2

Good day guys, I've been struggling with this for the past day and I just can't seem to figure it out.

My task is to derive the most sold product for each country from the popular open source database called NORTHWIND: https://northwinddatabase.codeplex.com

I was able to get to this stage, here is my code in SQL Server:

--Get most sold product for each country
WITH TotalProductsSold AS 
(
    SELECT od.ProductID, SUM(od.Quantity) AS TotalSold
        FROM [Order Details] AS od
        GROUP BY od.ProductID
)
SELECT MAX(TotalProductsSold.TotalSold) AS MostSoldQuantity, s.Country --,p.ProductName
    FROM Products AS p
    INNER JOIN TotalProductsSold
    ON TotalProductsSold.ProductID = p.ProductID
    INNER JOIN Suppliers AS s
    ON s.SupplierID = p.SupplierID
    GROUP BY s.Country
    ORDER BY MostSoldQuantity DESC

This gives me the following result:

enter image description here

That's all good but I wish to find out the product name for the MostSoldQuantity.

Thank you very much !

P.S I put a comment --p.ProductName where I thought it would work but it didnt and if someone could explain me why does GROUP BY not automatically allow me to derive the product name for the row that would be great

  • I assume you know your proposed answer doesn't work, as you deleted it. The important *reason* is that the `MAX(productID)` has nothing at all to do with the `MAX(TotalSold)`, they're calculated independently. (You create the data set, you create groups inside the data set, within in each group you get the highest TotalSold and separately you get the highest value of ProductID. There is no SQL expression for *"get the productID that is associated with the result of `MAX(TotalSold)` as calculated in another expression in the SELECT list`"*). – MatBailie Nov 27 '17 at 14:20
  • Yeah I realized as soon as I check the productIDs do not match to the most sold quantity – William Abboud Nov 27 '17 at 14:29
  • I am looking at your answer now, thank you for your time :) – William Abboud Nov 27 '17 at 14:29

1 Answers1

1

First, start with the count of products sold, per country, not just per product. Then rank them and pick only anything at RANK = 1. Something like...

WITH
    ProductQuantityByCountry AS 
(
    SELECT
       s.CountryID,
       p.ProductID,
       SUM(od.Quantity)   AS Quantity
    FROM
        [Order Details]   AS od
    INNER JOIN
        Products          AS p
            ON  p.ProductID = od.ProductID
    INNER JOIN
        Suppliers         AS s
            ON  s.SupplierID = p.SupplierID
    GROUP BY
       s.CountryID,
       p.ProductID
),
    RankedProductQuantityByCountry
AS
(
    SELECT
        RANK() OVER (PARTITION BY CountryID ORDER BY Quantity DESC)  AS countryRank,
        *
    FROM
        ProductQuantityByCountry
)
SELECT
    *
FROM
    RankedProductQuantityByCountry
WHERE
    countryRank = 1

Note, one country may supply identical quantity of different producs, and so two products could both have rank = 1. Look into ROW_NUMER() and/or DENSE_RANK() for other but similar behaviours to RANK().

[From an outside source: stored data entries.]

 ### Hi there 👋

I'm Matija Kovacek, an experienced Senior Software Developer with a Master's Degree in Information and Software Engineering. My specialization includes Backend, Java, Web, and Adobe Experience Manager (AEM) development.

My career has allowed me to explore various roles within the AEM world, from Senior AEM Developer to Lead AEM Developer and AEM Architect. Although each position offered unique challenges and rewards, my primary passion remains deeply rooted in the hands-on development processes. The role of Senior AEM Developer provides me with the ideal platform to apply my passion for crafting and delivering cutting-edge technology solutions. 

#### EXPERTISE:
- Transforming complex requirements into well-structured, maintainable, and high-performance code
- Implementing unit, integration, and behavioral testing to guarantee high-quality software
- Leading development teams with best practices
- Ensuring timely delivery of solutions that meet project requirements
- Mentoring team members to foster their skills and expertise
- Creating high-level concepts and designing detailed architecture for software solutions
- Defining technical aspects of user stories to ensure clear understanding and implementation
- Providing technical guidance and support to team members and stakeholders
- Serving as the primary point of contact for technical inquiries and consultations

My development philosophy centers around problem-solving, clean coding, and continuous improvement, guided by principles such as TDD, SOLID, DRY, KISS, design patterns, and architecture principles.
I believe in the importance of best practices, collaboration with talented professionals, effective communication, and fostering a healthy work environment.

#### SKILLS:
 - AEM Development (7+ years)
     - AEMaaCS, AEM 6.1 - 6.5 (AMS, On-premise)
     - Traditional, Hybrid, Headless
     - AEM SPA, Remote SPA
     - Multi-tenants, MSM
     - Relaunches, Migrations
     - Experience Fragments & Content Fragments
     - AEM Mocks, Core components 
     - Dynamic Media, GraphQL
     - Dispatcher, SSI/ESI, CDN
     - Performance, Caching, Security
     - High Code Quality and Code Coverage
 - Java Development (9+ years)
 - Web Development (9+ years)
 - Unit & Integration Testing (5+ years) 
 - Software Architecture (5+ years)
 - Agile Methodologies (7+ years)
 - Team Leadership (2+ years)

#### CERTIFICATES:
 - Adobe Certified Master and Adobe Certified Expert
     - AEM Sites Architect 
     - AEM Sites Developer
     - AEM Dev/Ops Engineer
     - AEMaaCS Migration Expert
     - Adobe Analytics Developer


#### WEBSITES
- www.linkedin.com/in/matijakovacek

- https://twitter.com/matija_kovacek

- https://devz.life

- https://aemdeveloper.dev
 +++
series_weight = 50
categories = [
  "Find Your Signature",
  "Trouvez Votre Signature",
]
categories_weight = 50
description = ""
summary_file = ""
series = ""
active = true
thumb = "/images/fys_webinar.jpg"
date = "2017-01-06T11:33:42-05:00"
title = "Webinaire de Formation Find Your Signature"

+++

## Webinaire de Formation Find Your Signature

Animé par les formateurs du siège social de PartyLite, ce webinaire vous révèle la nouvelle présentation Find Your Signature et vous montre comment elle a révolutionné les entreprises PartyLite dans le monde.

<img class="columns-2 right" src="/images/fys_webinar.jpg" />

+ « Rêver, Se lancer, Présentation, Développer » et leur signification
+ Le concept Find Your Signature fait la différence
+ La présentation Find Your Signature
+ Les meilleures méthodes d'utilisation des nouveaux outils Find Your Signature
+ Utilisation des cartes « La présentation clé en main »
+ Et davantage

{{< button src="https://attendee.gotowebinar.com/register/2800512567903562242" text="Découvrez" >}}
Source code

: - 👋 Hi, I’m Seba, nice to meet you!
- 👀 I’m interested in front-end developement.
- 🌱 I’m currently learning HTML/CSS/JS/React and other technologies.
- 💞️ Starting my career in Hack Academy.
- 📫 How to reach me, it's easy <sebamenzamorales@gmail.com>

EDIT: A simple though exercise to cover why SQL doesn't let you put Product.Name in your final query is to ask a question.

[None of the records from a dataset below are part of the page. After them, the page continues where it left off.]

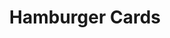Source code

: ---
  id: "34780"
  fieldLayoutId: "89"
  uid: "e0c04fc9-88f0-49a4-bbed-a845d7834b30"
  enabled: "1"
  archived: "0"
  dateCreated: "2019-03-29 23:29:58"
  dateUpdated: "2019-04-01 04:42:02"
  siteSettingsId: "34780"
  slug: "hamburger-menu-hidden-layer"
  siteId: "1"
  uri: "patterns/ios/entry/hamburger-menu-hidden-layer"
  enabledForSite: "1"
  sectionId: "2"
  typeId: "2"
  authorId: "1"
  postDate: "2019-04-01 04:37:00"
  expiryDate: null
  contentId: "34774"
  title: "Hamburger Cards"
  field_allColorsComputed: null
  field_allColorsComputedIllustration: null
  field_allColorsComputedThumbnail: null
  field_appDescription: null
  field_appDescriptionSentiment: null
  field_audio: "0"
  field_authorFaq: null
  field_bgThumbPosition: "left top"
  field_body: null
  field_captureSize: null
  field_categoriesRaw: "optimized real estate,layout,"
  field_categoryInPlainText: null
  field_coldThumbTransform: null
  field_colorPalette: null
  field_contributorName: null
  field_contributorUrl: null
  field_coverColor: null
  field_dominantColor: null
  field_externalContributor: "0"
  field_fetchWebsiteData: null
  field_fullName: null
  field_gfycatSource: "ElegantHatefulGoldenretriever"
  field_gif: "1"
  field_gumletUrl: null
  field_gumletUrlNoPreParse: null
  field_howHelps: "<p><strong>Optimized Real Estate and Layout</strong></p><p>Adding features to an already feature-rich app is a significant user experience challenge. In this case, Amazon takes advantage of a common functionality layer to introduce a new program and promote existing ones. Taking advantage of an unused area of real estate, as the area to the right of the sidebar menu is a smart way to optimize app real estate and create productive layouts.</p><p>Users benefit from this by having a consistent app experience that doesn't bloat the app with features and that surfaces new functionality through subtle channels. This helps users to create new helpful mental models for useful features, without interfering with their shopping experience.</p>"
  field_howWorks: "<p>Amazon is a complex app with a daunting amount of features, functionalities, browsing paths and states. Adding a new feature can be a challenge for an app of this nature. To overcome these challenges, Amazon takes advantage of all the available app real estate to create new interactions an entry points to specific user flows. </p><p>In this particular case, Amazon takes advantage of the unused available viewport real estate that results from opening a sidebar menu. When Amazon users open the sidebar menu, they will notice that an entirely new layer of functionality will get superimposed over the first level of the app. This new layer includes the traditional sidebar or hamburger menu listings but also consists of a row of cards that float to the left of the menu.</p><p>User can navigate to this area by swiping right or by tapping the floating red button that sits between the list and the cards. When users enter into this new horizontal fold of the screen they can see a row of cards with different community-oriented programs like Amazon Giveaways and Amazon Spark (a social shopping feed where shoppers can get advice and socialize their purchases).</p>"
  field_iconColors: null
  field_iconComputedColors: null
  field_illustrationSource: null
  field_imagePathRaw: ""
  field_imageTextOcr: null
  field_depthArticleBody: null
  field_lpSentimentScore: null
  field_lpUrl: null
  field_mediaEmbed: null
  field_mobileId: null
  field_mobileShotSrc: null
  field_newsObject: null
  field_pageFetchJsonString: null
  field_patternSrc: "Amazon"
  field_platformRaw: "iOS"
  field_qualityDescription: null
  field_rawResponse: null
  field_readingDuration: null
  field_readingDurationSeconds: null
  field_readingEaseLevel: null
  field_readingEaseScore: null
  field_references: null
  field_screenshotColors: null
  field_screenshotComputedColors: null
  field_sourceFromArchive: null
  field_strategyDescription: null
  field_thumbColors: null
  field_thumbVideoUrl: null
  field_webDescription: null
  field_webTitle: null
  field_what: "<p>This is a solution found in the Amazon app. When users open the sidebar menu (a.k.a hamburger menu) in the Amazon app, they will notice that the unused space is filled with a row of cards that extend horizontally, beyond the available viewport. There's a small floating arrow icon affordance that when tapped automatically scrolls the screen to the cards area. Amazon uses these cards to feature special promotions like giveaways and to promote their social shopping feed, Spark.</p>"
  root: null
  lft: null
  rgt: null
  level: null
  structureId: null
  layout: layouts/post.njk
---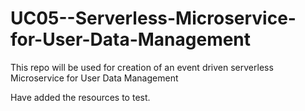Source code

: # UC05--Serverless-Microservice-for-User-Data-Management
This repo will be used for creation of an event driven serverless Microservice for User Data Management

Have added the resources to test.
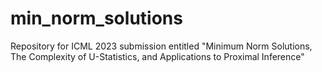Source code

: # min_norm_solutions
Repository for ICML 2023 submission entitled "Minimum Norm Solutions, The Complexity of U-Statistics, and Applications to Proximal Inference"
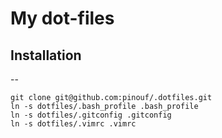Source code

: My dot-files
=========

Installation
-----

--


	git clone git@github.com:pinouf/.dotfiles.git
	ln -s dotfiles/.bash_profile .bash_profile
	ln -s dotfiles/.gitconfig .gitconfig
	ln -s dotfiles/.vimrc .vimrc


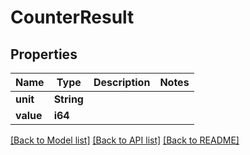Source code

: # CounterResult

## Properties
Name | Type | Description | Notes
------------ | ------------- | ------------- | -------------
**unit** | **String** |  | 
**value** | **i64** |  | 

[[Back to Model list]](../README.md#documentation-for-models) [[Back to API list]](../README.md#documentation-for-api-endpoints) [[Back to README]](../README.md)


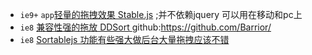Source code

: + `ie9+` `app`[轻量的拖拽效果 Stable.js](http://www.jq22.com/demo/Sortable-master20161122/) ;并不依赖jquery 可以用在移动和pc上
+ `ie8` [兼容性强的拖放 DDSort ](http://www.jq22.com/demo/jQuery-touzhuai20160803/) github:https://github.com/Barrior/
+ `ie8` [Sortablejs 功能有些强大做后台大量拖拽应该不错 ](http://www.jq22.com/yanshi218)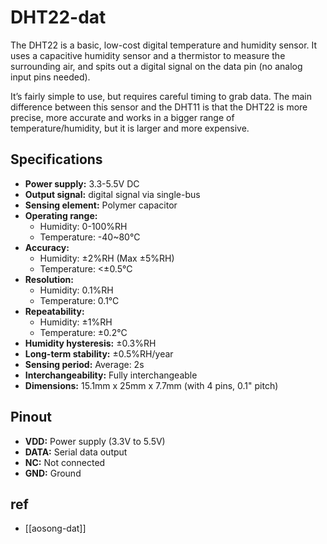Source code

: 
# DHT22-dat

The DHT22 is a basic, low-cost digital temperature and humidity sensor. It uses a capacitive humidity sensor and a thermistor to measure the surrounding air, and spits out a digital signal on the data pin (no analog input pins needed). 

It’s fairly simple to use, but requires careful timing to grab data. The main difference between this sensor and the DHT11 is that the DHT22 is more precise, more accurate and works in a bigger range of temperature/humidity, but it is larger and more expensive.

## Specifications

*   **Power supply:** 3.3-5.5V DC
*   **Output signal:** digital signal via single-bus
*   **Sensing element:** Polymer capacitor
*   **Operating range:**
    *   Humidity: 0-100%RH
    *   Temperature: -40~80°C
*   **Accuracy:**
    *   Humidity: ±2%RH (Max ±5%RH)
    *   Temperature: <±0.5°C
*   **Resolution:**
    *   Humidity: 0.1%RH
    *   Temperature: 0.1°C
*   **Repeatability:**
    *   Humidity: ±1%RH
    *   Temperature: ±0.2°C
*   **Humidity hysteresis:** ±0.3%RH
*   **Long-term stability:** ±0.5%RH/year
*   **Sensing period:** Average: 2s
*   **Interchangeability:** Fully interchangeable
*   **Dimensions:** 15.1mm x 25mm x 7.7mm (with 4 pins, 0.1" pitch)

## Pinout

*   **VDD:** Power supply (3.3V to 5.5V)
*   **DATA:** Serial data output
*   **NC:** Not connected
*   **GND:** Ground
    

## ref 

- [[aosong-dat]]
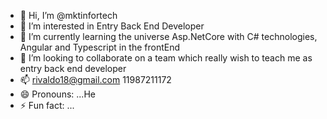 - 👋 Hi, I’m @mktinfortech
- 👀 I’m interested in Entry Back End Developer 
- 🌱 I’m currently learning the universe Asp.NetCore with C# technologies, Angular and Typescript in the frontEnd
- 💞️ I’m looking to collaborate on a team which really wish to teach me as  entry back end developer
- 📫 rivaldo18@gmail.com 11987211172
- 😄 Pronouns: ...He
- ⚡ Fun fact: ...

<!---
mktinfortech/mktinfortech is a ✨ special ✨ repository because its `README.md` (this file) appears on your GitHub profile.
You can click the Preview link to take a look at your changes.
--->
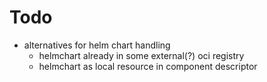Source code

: # Todo

- alternatives for helm chart handling
  - helmchart already in some external(?) oci registry
  - helmchart as local resource in component descriptor 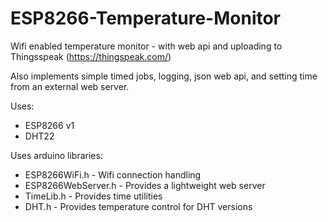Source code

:# ESP8266-Temperature-Monitor
Wifi enabled temperature monitor - with web api and uploading to Thingsspeak (https://thingspeak.com/)

Also implements simple timed jobs, logging, json web api, and setting time from an external web server.

Uses:
- ESP8266 v1
- DHT22

Uses arduino libraries:
  - ESP8266WiFi.h - Wifi connection handling
  - ESP8266WebServer.h - Provides a lightweight web server
  - TimeLib.h - Provides time utilities
  - DHT.h - Provides temperature control for DHT versions

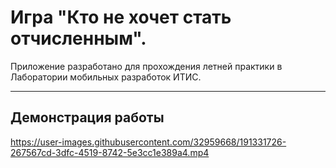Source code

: # Игра "Кто не хочет стать отчисленным".
 Приложение разработано для прохождения летней практики в Лаборатории мобильных разработок ИТИС.
 
 ---
 Демонстрация работы
 ---




https://user-images.githubusercontent.com/32959668/191331726-267567cd-3dfc-4519-8742-5e3cc1e389a4.mp4

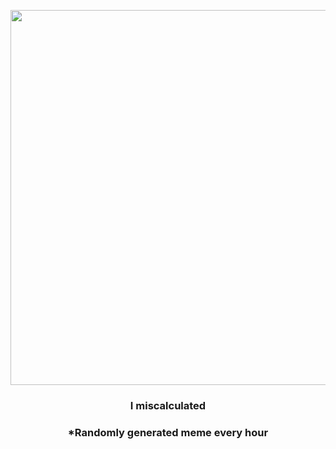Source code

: <p align="center">
        <img src="https://i.redd.it/5ao8db5guj791.gif" width="600" height="600">
        </p>
        <h3 align="center">I miscalculated</h3>
        <h3 align="center">*Randomly generated meme every hour</h3>
    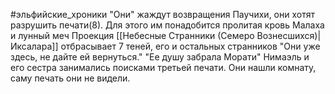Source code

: #эльфийские_хроники
"Они" жаждут возвращения Паучихи, они хотят разрушить печати(8).  Для этого им понадобится пролитая кровь Малаха и лунный меч
Проекция [[Небесные Странники (Семеро Вознесшихся)|Иксалара]] отбрасывает 7 теней, его и остальных странников
"Они уже здесь, не дайте ей вернуться."
"Ее душу забрала Морати"
Нимаэль и его сестра занимались поисками третьей печати. Они нашли комнату, саму печать они не видели.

What should SQL do in this case?

SELECT
    MAX(TotalProductsSold.TotalSold) AS MostSoldQuantity,
    MIN(TotalProductsSold.TotalSold) AS LeastSoldQuantity,
    s.Country,
    p.ProductName
FROM
    blahblahblah
GROUP BY
    s.Country
ORDER BY
    MostSoldQuantity DESC

The presence of a MIN and a MAX makes things ambiguous.

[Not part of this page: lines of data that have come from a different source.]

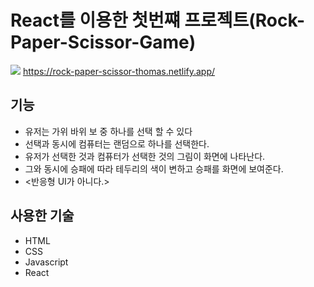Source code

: # React를 이용한 첫번쨰 프로젝트(Rock-Paper-Scissor-Game)
![](https://i.imgur.com/WY35olg.png)
https://rock-paper-scissor-thomas.netlify.app/
## 기능
* 유저는 가위 바위 보 중 하나를 선택 할 수 있다
* 선택과 동시에 컴퓨터는 랜덤으로 하나를 선택한다.
* 유저가 선택한 것과 컴퓨터가 선택한 것의 그림이 화면에 나타난다.
* 그와 동시에 승패에 따라 테두리의 색이 변하고 승패를 화면에 보여준다.
* <반응형 UI가 아니다.>

## 사용한 기술
* HTML
* CSS
* Javascript
* React

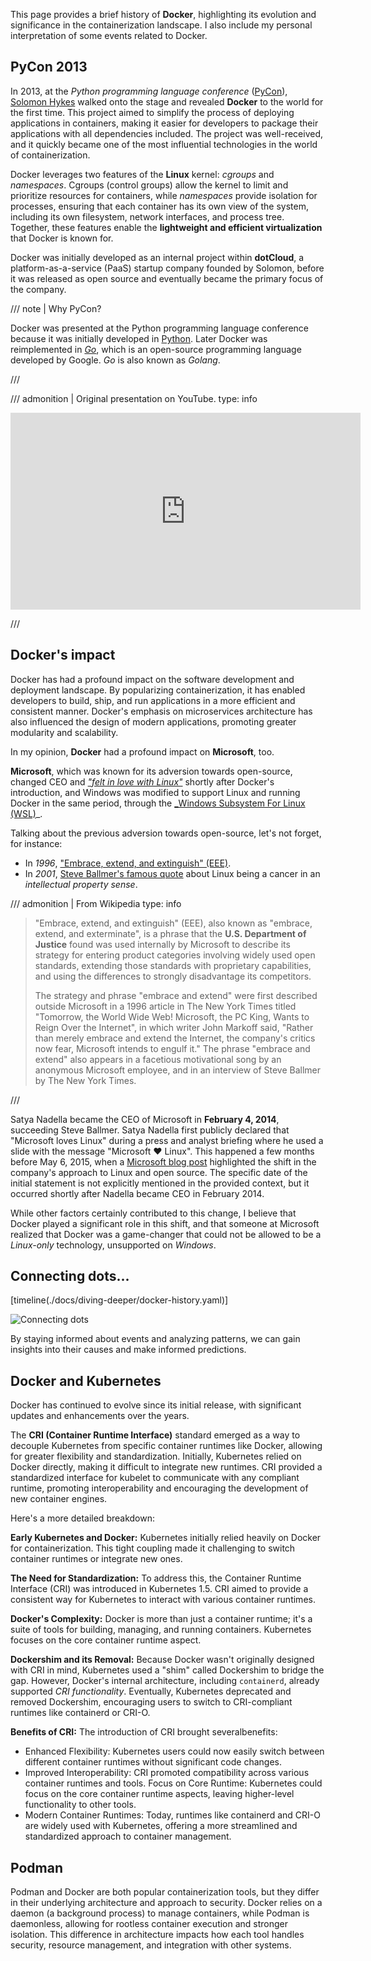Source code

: This page provides a brief history of **Docker**, highlighting its evolution and
significance in the containerization landscape. I also include my personal interpretation
of some events related to Docker.

## PyCon 2013

In 2013, at the _Python programming language conference_
([PyCon](https://www.pycon.org/)), [Solomon Hykes](https://x.com/solomonstre) walked
onto the stage and revealed **Docker** to the world for the first time. This project
aimed to simplify the process of deploying applications in containers, making it easier
for developers to package their applications with all dependencies included. The project
was well-received, and it quickly became one of the most influential technologies in the
world of containerization.

Docker leverages two features of the **Linux** kernel: _cgroups_ and _namespaces_.
Cgroups (control groups) allow the kernel to limit and prioritize resources for
containers, while _namespaces_ provide isolation for processes, ensuring that each
container has its own view of the system, including its own filesystem, network
interfaces, and process tree. Together, these features enable the **lightweight and
efficient virtualization** that Docker is known for.

Docker was initially developed as an internal project within **dotCloud**, a
platform-as-a-service (PaaS) startup company founded by Solomon, before it was released
as open source and eventually became the primary focus of the company.

/// note | Why PyCon?

Docker was presented at the Python programming language conference because it was
initially developed in [Python](https://www.python.org/). Later Docker was reimplemented
in [_Go_](https://go.dev/), which is an open-source programming language developed by
Google. *Go* is also known as *Golang*.

///

/// admonition | Original presentation on YouTube.
    type: info

<iframe width="560" height="315" src="https://www.youtube.com/embed/362sHaO5eGU?si=VY_A0GkuluUGeytZ" title="YouTube video player" frameborder="0" allow="accelerometer; autoplay; clipboard-write; encrypted-media; gyroscope; picture-in-picture; web-share" referrerpolicy="strict-origin-when-cross-origin" allowfullscreen></iframe>

///

## Docker's impact

Docker has had a profound impact on the software development and deployment landscape.
By popularizing containerization, it has enabled developers to build, ship, and run
applications in a more efficient and consistent manner. Docker's emphasis on
microservices architecture has also influenced the design of modern applications,
promoting greater modularity and scalability.

In my opinion, **Docker** had a profound impact on **Microsoft**, too.

**Microsoft**, which was known for its adversion towards open-source, changed CEO and [_"felt
in love with
Linux"_](https://www.microsoft.com/en-us/windows-server/blog/2015/05/06/microsoft-loves-linux/)
shortly after Docker's introduction, and Windows was modified to
support Linux and running Docker in the same period, through the [_Windows Subsystem For Linux (WSL)](https://learn.microsoft.com/en-us/windows/wsl/install)_.

Talking about the previous adversion towards open-source, let's not forget, for instance:

- In *1996*, ["Embrace, extend, and extinguish" (EEE)](https://en.m.wikipedia.org/wiki/Embrace,_extend,_and_extinguish).
- In *2001*, [Steve Ballmer's famous quote](https://www.youtube.com/watch?v=2k8j6d9a3b4)
 about Linux being a cancer in an _intellectual property sense_.

/// admonition | From Wikipedia
    type: info

> "Embrace, extend, and extinguish" (EEE), also known as "embrace, extend, and exterminate", is
> a phrase that the **U.S. Department of Justice** found was used internally by
> Microsoft to describe its strategy for entering product categories involving widely
> used open standards, extending those standards with proprietary capabilities, and
> using the differences to strongly disadvantage its competitors.
>
> The strategy and phrase "embrace and extend" were first described outside Microsoft in
> a 1996 article in The New York Times titled "Tomorrow, the World Wide Web! Microsoft,
> the PC King, Wants to Reign Over the Internet", in which writer John Markoff said,
> "Rather than merely embrace and extend the Internet, the company's critics now fear,
> Microsoft intends to engulf it." The phrase "embrace and extend" also appears in a
> facetious motivational song by an anonymous Microsoft employee, and in an interview
> of Steve Ballmer by The New York Times.

///

Satya Nadella became the CEO of Microsoft in **February 4, 2014**, succeeding Steve Ballmer.
Satya Nadella first publicly declared that "Microsoft loves Linux" during a press and
analyst briefing where he used a slide with the message "Microsoft ❤️ Linux". This
happened a few months before May 6, 2015, when a [Microsoft blog post](https://www.microsoft.com/en-us/windows-server/blog/2015/05/06/microsoft-loves-linux/) highlighted the
shift in the company's approach to Linux and open source. The specific date of the
initial statement is not explicitly mentioned in the provided context, but it occurred
shortly after Nadella became CEO in February 2014.

While other factors certainly contributed to this change, I believe that Docker played a
significant role in this shift, and that someone at Microsoft realized that Docker was a
game-changer that could not be allowed to be a *Linux-only* technology, unsupported on
*Windows*.

## Connecting dots...

[timeline(./docs/diving-deeper/docker-history.yaml)]

![Connecting dots](/K8sStudies/img/connecting-dots.png)

By staying informed about events and analyzing patterns, we can gain insights into their
causes and make informed predictions.

## Docker and Kubernetes

Docker has continued to evolve since its initial release, with significant updates and
enhancements over the years.

The **CRI (Container Runtime Interface)** standard emerged as a way to decouple Kubernetes
from specific container runtimes like Docker, allowing for greater flexibility and
standardization. Initially, Kubernetes relied on Docker directly, making it
difficult to integrate new runtimes. CRI provided a standardized interface for kubelet
to communicate with any compliant runtime, promoting interoperability and encouraging
the development of new container engines.

Here's a more detailed breakdown:

**Early Kubernetes and Docker:** Kubernetes initially relied heavily on Docker for
containerization. This tight coupling made it challenging to switch container runtimes
or integrate new ones.

**The Need for Standardization:** To address this, the Container Runtime Interface (CRI) was
introduced in Kubernetes 1.5. CRI aimed to provide a consistent way for Kubernetes to
interact with various container runtimes.

**Docker's Complexity:** Docker is more than just a container runtime; it's a suite of
tools for building, managing, and running containers. Kubernetes focuses on the core
container runtime aspect.

**Dockershim and its Removal:** Because Docker wasn't originally designed with CRI in
mind, Kubernetes used a "shim" called Dockershim to bridge the gap. However, Docker's
internal architecture, including `containerd`, already supported *CRI functionality*.
Eventually, Kubernetes deprecated and removed Dockershim, encouraging users to switch
to CRI-compliant runtimes like containerd or CRI-O.

**Benefits of CRI:** The introduction of CRI brought severalbenefits:

- Enhanced Flexibility: Kubernetes users could now easily switch between different
  container runtimes without significant code changes.
- Improved Interoperability: CRI promoted compatibility across various container
  runtimes and tools. Focus on Core Runtime: Kubernetes could focus on the core
  container runtime aspects, leaving higher-level functionality to other tools.
- Modern Container Runtimes: Today, runtimes like containerd and CRI-O are widely used
  with Kubernetes, offering a more streamlined and standardized approach to container
  management.

## Podman

Podman and Docker are both popular containerization tools, but they differ in their
underlying architecture and approach to security. Docker relies on a daemon (a
background process) to manage containers, while Podman is daemonless, allowing for
rootless container execution and stronger isolation. This difference in architecture
impacts how each tool handles security, resource management, and integration with other
systems.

You may be clear that you want to perform an operation by country and that operation to be to pick the product with the highest sales volume from that country. But it's not actually explicit, and small changes to the query could have very confusing consequences to any inferred behaviour. Instead SQL's declarative syntax provides a very clear / explicit / deterministic description of the problem to be solved.

If an expression isn't mentioned in the GROUP BY clause, you can't SELECT it, without aggregating it. This is so that there is no ambiguity as to what is meant or what the SQL engine is supposed to do.

By requiring you to stipulate get the total sales per country per product at one level of the query, you can then cleanly state and then pick the highest ranked per country at another level of the query.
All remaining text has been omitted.